A socially ambitious man, Nicolas had also been laying the groundwork for a political career for more than a decade. Only recently, he had achieved an important position on the city council of Reims, but his star had been on the rise since at least as early as 1775, when, at only twenty-eight years of age, he had been chosen to serve on the local committee responsible for hosting the coronation of King Louis XVI and his now infamous queen, Marie Antoinette. He was even part of the retinue of town worthies who welcomed the royals at the door of their carriage. The king and queen came to be crowned at Reims because the church still housed a treasure known as the Sainte Ampoule, a mystical vial of sacramental oil used to transform men into kings, delivered, it was said, by an angel in the form of a dove some eleven centuries before and guarded throughout the millennium.
His role in planning the king’s coronation ceremony marked Nicolas as a devoted subject and a man with a brilliant future in the city of Reims. It was also probably an excellent business opportunity. For the royal occasion, yards upon yards of the finest crimson cloth, embroidered with gold, were ordered from local textile merchants—Nicolas no doubt among them—to drape the nave of the great cathedral of Notre-Dame de Reims.
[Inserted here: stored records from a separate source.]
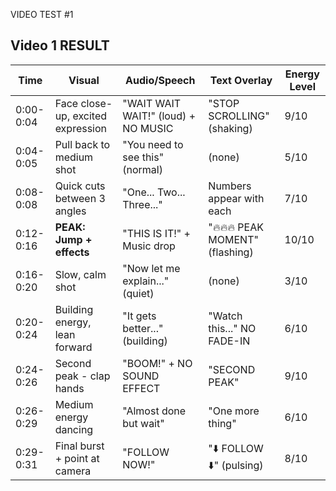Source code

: VIDEO TEST #1
## Video 1 RESULT
| Time | Visual | Audio/Speech | Text Overlay | Energy Level |
|------|--------|--------------|--------------|--------------|
| 0:00-0:04 | Face close-up, excited expression | "WAIT WAIT WAIT!" (loud) + NO MUSIC | "STOP SCROLLING" (shaking) | 9/10 |
| 0:04-0:05 | Pull back to medium shot | "You need to see this" (normal) | (none) | 5/10 |
| 0:08-0:08 | Quick cuts between 3 angles | "One... Two... Three..." | Numbers appear with each | 7/10 |
| 0:12-0:16 | **PEAK: Jump + effects** | "THIS IS IT!" + Music drop | "🔥🔥🔥 PEAK MOMENT" (flashing) | 10/10 |
| 0:16-0:20 | Slow, calm shot | "Now let me explain..." (quiet) | (none) | 3/10 |
| 0:20-0:24 | Building energy, lean forward | "It gets better..." (building) | "Watch this..." NO FADE-IN | 6/10 |
| 0:24-0:26 | Second peak - clap hands | "BOOM!" + NO SOUND EFFECT | "SECOND PEAK" | 9/10 |
| 0:26-0:29 | Medium energy dancing | "Almost done but wait" | "One more thing" | 6/10 |
| 0:29-0:31 | Final burst + point at camera | "FOLLOW NOW!" | "⬇️ FOLLOW ⬇️" (pulsing) | 8/10 |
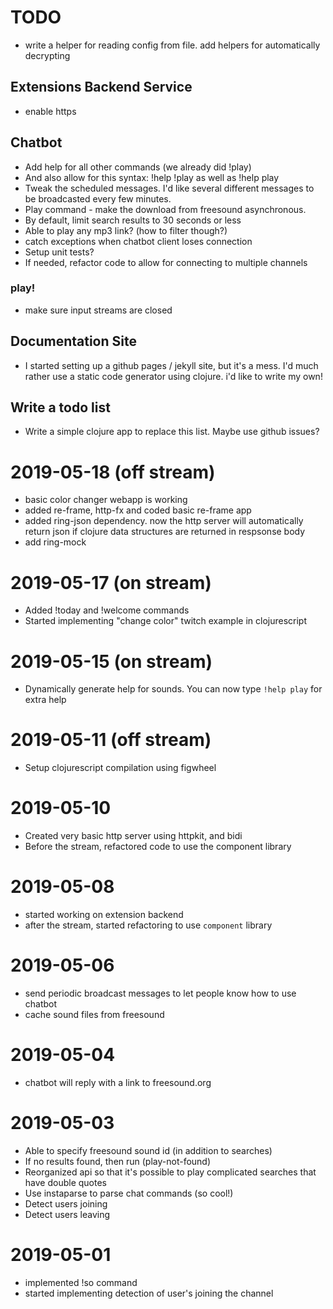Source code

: # TODO

- write a helper for reading config from file. add helpers for automatically decrypting

## Extensions Backend Service

- enable https

## Chatbot

- Add help for all other commands (we already did !play)
- And also allow for this syntax: !help !play as well as !help play
- Tweak the scheduled messages. I'd like several different messages to 
  be broadcasted every few minutes. 
- Play command - make the download from freesound asynchronous. 
- By default, limit search results to 30 seconds or less
- Able to play any mp3 link? (how to filter though?)
- catch exceptions when chatbot client loses connection
- Setup unit tests?
- If needed, refactor code to allow for connecting to multiple channels

### play!

- make sure input streams are closed

## Documentation Site

- I started setting up a github pages / jekyll site, but it's a
  mess. I'd much rather use a static code generator using clojure. i'd
  like to write my own!

## Write a todo list

- Write a simple clojure app to replace this list. Maybe use github issues?

# 2019-05-18 (off stream)

- basic color changer webapp is working
- added re-frame, http-fx and coded basic re-frame app
- added ring-json dependency. now the http server will automatically
  return json if clojure data structures are returned in respsonse
  body
- add ring-mock

# 2019-05-17 (on stream)

- Added !today and !welcome commands
- Started implementing "change color" twitch example in clojurescript

# 2019-05-15 (on stream)

- Dynamically generate help for sounds. You can now type 
  `!help play` for extra help

# 2019-05-11 (off stream)

- Setup clojurescript compilation using figwheel

# 2019-05-10

- Created very basic http server using httpkit, and bidi
- Before the stream, refactored code to use the component library

# 2019-05-08 

- started working on extension backend
- after the stream, started refactoring to use `component` library

# 2019-05-06

- send periodic broadcast messages to let people know how to use chatbot
- cache sound files from freesound

# 2019-05-04

- chatbot will reply with a link to freesound.org

# 2019-05-03

- Able to specify freesound sound id (in addition to searches)
- If no results found, then run (play-not-found)
- Reorganized api so that it's possible to play complicated searches that have double quotes
- Use instaparse to parse chat commands (so cool!)
- Detect users joining
- Detect users leaving

# 2019-05-01 

- implemented !so command
- started implementing detection of user's joining the channel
Nicolas had been deeply impressed by this passing contact with the royal family. In tribute to the king, he had spent vast sums of money building a sprawling mansion in the center of Reims, known simply as the Hôtel Ponsardin, constructed in the formal and extravagant style forever associated with Louis XVI. Today, the imposing structure houses—appropriately enough—the local Chamber of Commerce and seems to echo with the footsteps of the family that once inhabited these walls. The house faces rue Cérès, one of the city’s main boulevards, with a symmetrical facade of endless airy windows. Barbe-Nicole was born here, on a street named after the Roman goddess of bountiful harvests. The gardens are in the classical eighteenth-century French style, with low hedges snaking down the lawns in intricate designs, and the courtyards must still be intoxicatingly fragrant in the early summers. It was here, surrounded by luxury in the heart of an important commercial center, that Barbe-Nicole spent her childhood, along with her younger brother, Jean-Baptiste Gérard, born in 1779, and her little sister, Clémentine, born in 1783.
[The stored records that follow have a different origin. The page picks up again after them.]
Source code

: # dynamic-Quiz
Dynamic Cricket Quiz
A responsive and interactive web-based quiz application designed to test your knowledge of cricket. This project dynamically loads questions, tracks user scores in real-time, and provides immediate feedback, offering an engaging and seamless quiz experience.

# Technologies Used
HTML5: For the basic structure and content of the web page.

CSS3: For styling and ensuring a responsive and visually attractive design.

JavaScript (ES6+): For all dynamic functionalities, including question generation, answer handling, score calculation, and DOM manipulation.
While the outside of the Hôtel Ponsardin is forbidding in its cool grandeur, the inside remains luminous. The woodwork is fanciful and intricate, and the glowing parquet floors that Barbe-Nicole raced across as a girl still greet visitors. The ground level boasted elegant salons and ballrooms, where Nicolas entertained distinguished guests. The construction was vastly expensive. At times, Nicolas shuddered to think of the sums of money it was costing him to build and furnish such a magnificent home. Even with his very deep pockets, he could never afford to finish it.
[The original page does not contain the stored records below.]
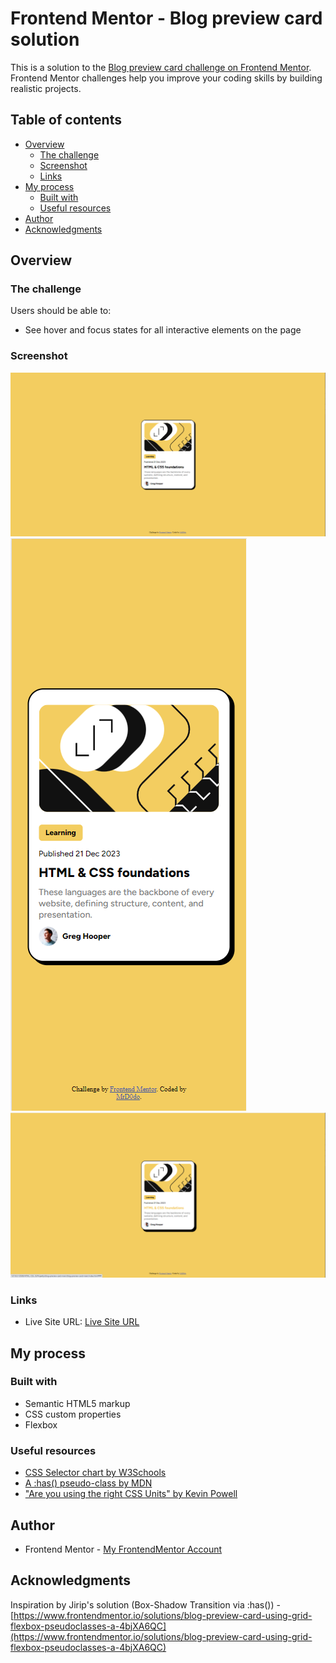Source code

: # Frontend Mentor - Blog preview card solution

This is a solution to the [Blog preview card challenge on Frontend Mentor](https://www.frontendmentor.io/challenges/blog-preview-card-ckPaj01IcS). Frontend Mentor challenges help you improve your coding skills by building realistic projects. 

## Table of contents

- [Overview](#overview)
  - [The challenge](#the-challenge)
  - [Screenshot](#screenshot)
  - [Links](#links)
- [My process](#my-process)
  - [Built with](#built-with)
  - [Useful resources](#useful-resources)
- [Author](#author)
- [Acknowledgments](#acknowledgments)

## Overview

### The challenge

Users should be able to:

- See hover and focus states for all interactive elements on the page

### Screenshot

![Desktop view of the website](./screenshots/desktop-view.png)
![Mobile view of the website](./screenshots/mobile-view.png)
![Hover state of the website](./screenshots/hover-state.png)

### Links

- Live Site URL: [Live Site URL](https://MrD0do.github.io/Frontendmentor/blog-preview-card-main/blog-preview-card)

## My process

### Built with

- Semantic HTML5 markup
- CSS custom properties
- Flexbox

### Useful resources

- [CSS Selector chart by W3Schools](https://www.w3schools.com/cssref/css_selectors.php)
- [A :has() pseudo-class by MDN](https://developer.mozilla.org/en-US/docs/Web/CSS/:has)
- ["Are you using the right CSS Units" by Kevin Powell](https://youtu.be/N5wpD9Ov_To?list=PL4-IK0AVhVjP27yZLwW-gkPggRps0CCnP)

## Author

- Frontend Mentor - [My FrontendMentor Account](https://www.frontendmentor.io/profile/MrD0do)

## Acknowledgments

Inspiration by Jirip's solution (Box-Shadow Transition via :has()) - [https://www.frontendmentor.io/solutions/blog-preview-card-using-grid-flexbox-pseudoclasses-a-4bjXA6QC](https://www.frontendmentor.io/solutions/blog-preview-card-using-grid-flexbox-pseudoclasses-a-4bjXA6QC)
Nicolas dreamed of the day when the Ponsardin family name would also be noble. This must have been part of the reason for sending his daughters to the royal convent school at Saint-Pierre-les-Dames, where they would rub shoulders with the children of the higher classes. Surely he dreamed of nothing less than a grand match for his first child. Of all his children, she was the one who had inherited his features and his air, and it was his eldest daughter who captured a special place in his heart. But if Nicolas had been dreaming of grand aristocratic matches for his daughters, those dreams ended in the summer of 1789. No man with even a modicum of foresight would give his daughter to a nobleman in the months and years that followed, and Nicolas was no fool.